La figura dell’interprete è indispensabile e non è pensabile che questi individui rischino la propria vita (e quella delle proprie famiglie) a causa di un vuoto giuridico o di insensibilità o disinteresse politico.

Esporre il problema e parlarne a quante più persone possibili potrebbe davvero fare la differenza e far sì che questi casi non rimangano isolati ma vengano portati alla luce costituendo prima di tutto un caso mediatico per risvegliare l’opinione pubblica e fare in modo che i Governi dei rispettivi Paesi cerchino di risolvere la situazione.

Il 6 febbraio 2019 in Francia, ad esempio, è uscito il primo libro che dà voce agli interpreti in Afghanistan, i cosiddetti Tarjuman (interprete in lingua Dari): Tarjuman: enquête sur une trahison française, di Quentin Müller e Brice Andlauer, così come The Interpreters, il video documentario di Ben Anderson, raccontano la vita di persone che, nella speranza di salvare sé stessi e il proprio Paese, hanno cambiato il loro destino per sempre: collaboratori traditi ma allo stesso tempo considerati traditori in Patria.

Ritengo che un Paese come l’Italia, che fa dell’accoglienza estesa un proprio principio irrinunciabile, debba soddisfare – senza sterili ostacoli burocratici – tutti coloro che ne facciano richiesta, dopo gli opportuni controlli di sicurezza, per evitare che i local worker “italiani” di Herat e di Kabul diventino vittime invisibili della guerra afghana.

E del resto, i precedenti non mancano: la nostra Marina Militare è stata inviata nel 1979 dal governo italiano nel Mar della Cina Meridionale per svolgere un’operazione di recupero di 907 boat people vietnamiti che fuggivano dalla persecuzione del regime comunista.

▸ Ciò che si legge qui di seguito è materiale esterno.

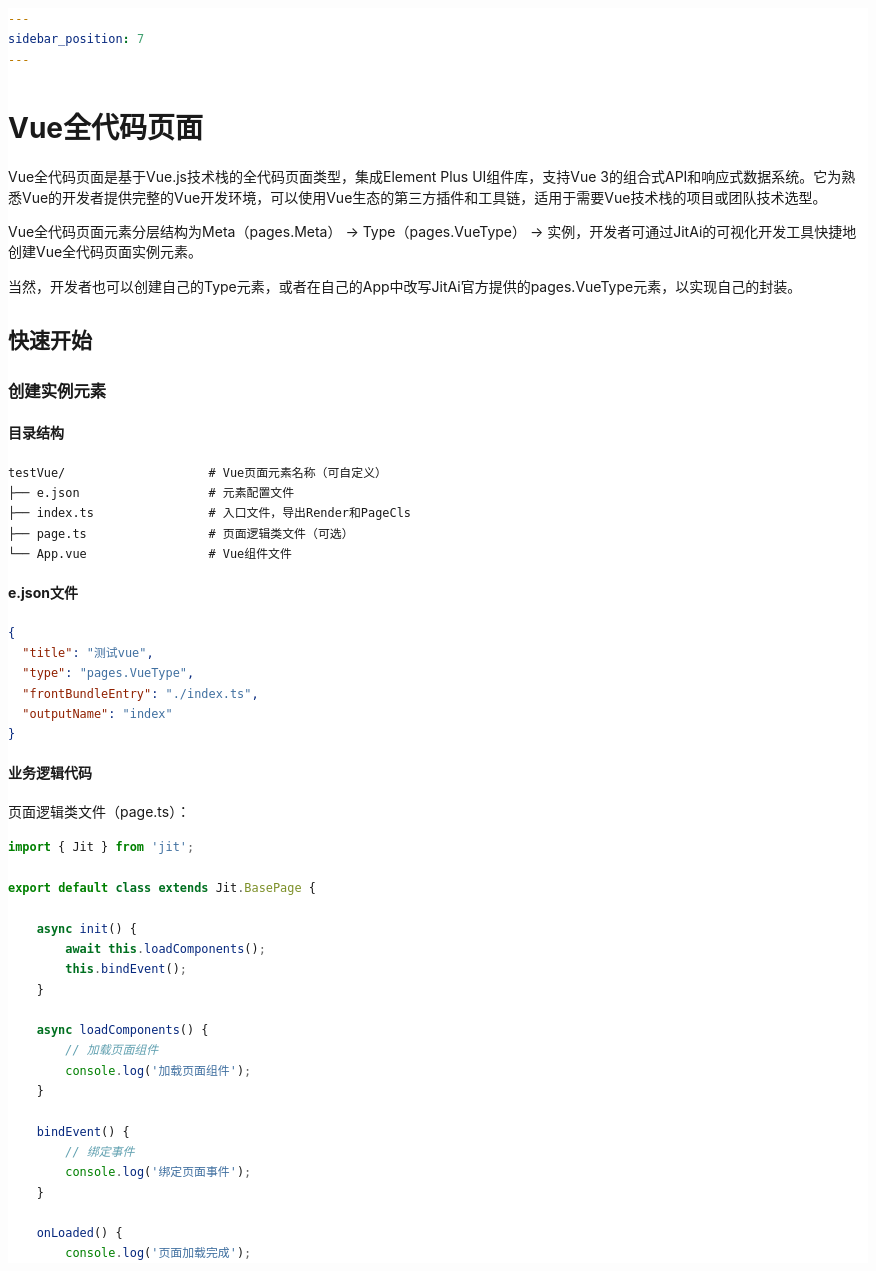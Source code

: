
 ```yaml
---
sidebar_position: 7
---
```


# Vue全代码页面

Vue全代码页面是基于Vue.js技术栈的全代码页面类型，集成Element Plus UI组件库，支持Vue 3的组合式API和响应式数据系统。它为熟悉Vue的开发者提供完整的Vue开发环境，可以使用Vue生态的第三方插件和工具链，适用于需要Vue技术栈的项目或团队技术选型。

Vue全代码页面元素分层结构为Meta（pages.Meta） → Type（pages.VueType） → 实例，开发者可通过JitAi的可视化开发工具快捷地创建Vue全代码页面实例元素。

当然，开发者也可以创建自己的Type元素，或者在自己的App中改写JitAi官方提供的pages.VueType元素，以实现自己的封装。

## 快速开始

### 创建实例元素

#### 目录结构

```text title="推荐目录结构"
testVue/                    # Vue页面元素名称（可自定义）
├── e.json                  # 元素配置文件
├── index.ts                # 入口文件，导出Render和PageCls
├── page.ts                 # 页面逻辑类文件（可选）
└── App.vue                 # Vue组件文件
```

#### e.json文件

```json title="元素配置文件"
{
  "title": "测试vue",
  "type": "pages.VueType",
  "frontBundleEntry": "./index.ts",
  "outputName": "index"
}
```

#### 业务逻辑代码

页面逻辑类文件（page.ts）：

```typescript title="页面逻辑类实现"
import { Jit } from 'jit';

export default class extends Jit.BasePage {
    
    async init() {
        await this.loadComponents();
        this.bindEvent();
    }
    
    async loadComponents() {
        // 加载页面组件
        console.log('加载页面组件');
    }
    
    bindEvent() {
        // 绑定事件
        console.log('绑定页面事件');
    }
    
    onLoaded() {
        console.log('页面加载完成');
```
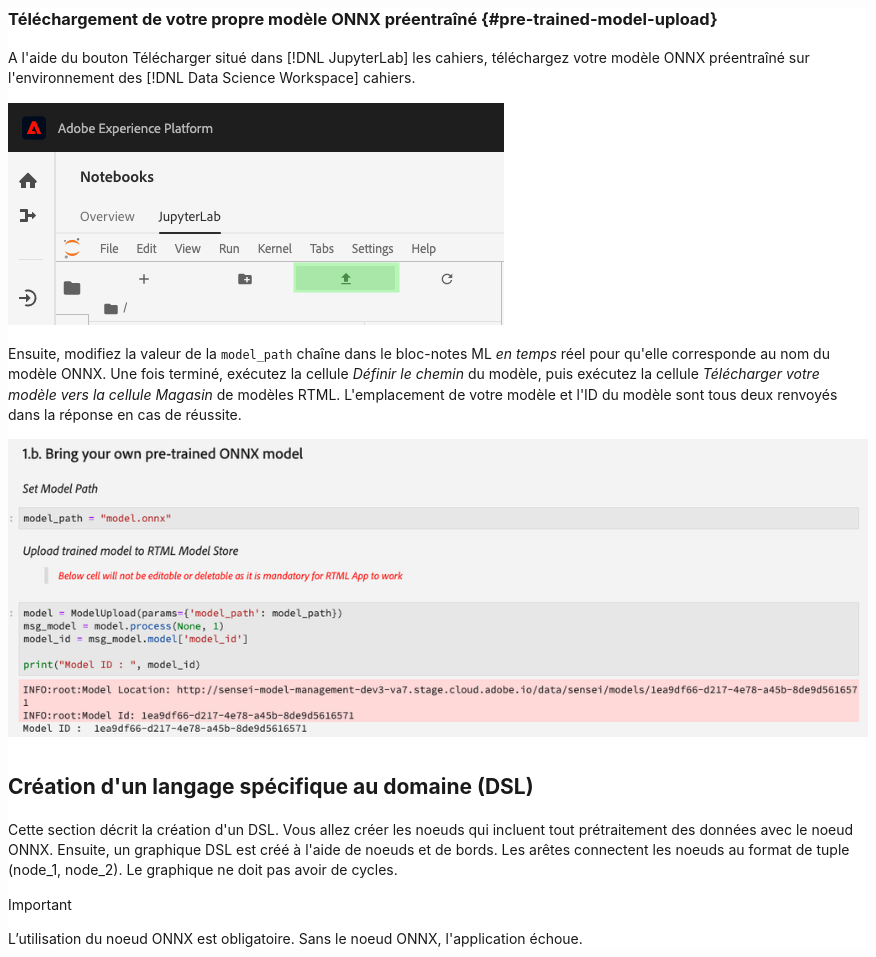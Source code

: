 ### Téléchargement de votre propre modèle ONNX préentraîné {#pre-trained-model-upload}

A l&#39;aide du bouton Télécharger situé dans [!DNL JupyterLab] les cahiers, téléchargez votre modèle ONNX préentraîné sur l&#39;environnement des [!DNL Data Science Workspace] cahiers.

![icône de téléchargement](../images/rtml/upload.png)

Ensuite, modifiez la valeur de la `model_path` chaîne dans le bloc-notes ML *en temps* réel pour qu&#39;elle corresponde au nom du modèle ONNX. Une fois terminé, exécutez la cellule *Définir le chemin* du modèle, puis exécutez la cellule *Télécharger votre modèle vers la cellule Magasin* de modèles RTML. L&#39;emplacement de votre modèle et l&#39;ID du modèle sont tous deux renvoyés dans la réponse en cas de réussite.

![transfert de son propre modèle](../images/rtml/upload-own-model.png)

## Création d&#39;un langage spécifique au domaine (DSL)

Cette section décrit la création d&#39;un DSL. Vous allez créer les noeuds qui incluent tout prétraitement des données avec le noeud ONNX. Ensuite, un graphique DSL est créé à l&#39;aide de noeuds et de bords. Les arêtes connectent les noeuds au format de tuple (node_1, node_2). Le graphique ne doit pas avoir de cycles.

>[!IMPORTANT]
>
>L’utilisation du noeud ONNX est obligatoire. Sans le noeud ONNX, l&#39;application échoue.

Considero anche necessario curarsi di coloro che per vari motivi non intendono emigrare in Italia garantendogli, attraverso l’Ambasciata di Kabul e qualora (o quando) si presentino le condizioni di sicurezza, un’assistenza pensionistica sul modello di quella elargita ai nostri valorosi Ascari africani.

E come ha affermato il Generale David Petraeus, comandante della missione ISAF (luglio 2010 – luglio 2011) abbiamo l'obbligo di prenderci cura di coloro che ci hanno servito e servito la nostra missione e servito il proprio Paese in modo fedele e spesso con grande sacrificio. Mettono le loro vite in pericolo.

Nel tempo nascono sentimenti e solide amicizie che superano le barriere religiose e le diversità culturali. Ancora oggi sono in contatto con alcuni di questi Afghani che, per il legame venutosi a creare nel tempo, considero molto più che fratelli. Essi hanno saputo impartirmi con la loro semplicità tante lezioni di vita, e, attraverso loro, ho conosciuto questo affascinante ma travagliato Paese: un Paese che noi Afgantsy abbiamo imparato ad amare e che non dimenticheremo Mai.

Chissà se, in quest’epoca in cui l’accoglienza è invocata e auspicata in ogni dove, finanche ad accettare il rischio di accogliere e includere potenziali diffusori del virus pandemico, si potrà rinvenire questa solidarietà anche nei confronti di questi nostri fratelli, che un così alto contributo hanno dato per le nostre operazioni e che rischiano di pagare un prezzo altrettanto alto: la vita loro e dei propri cari.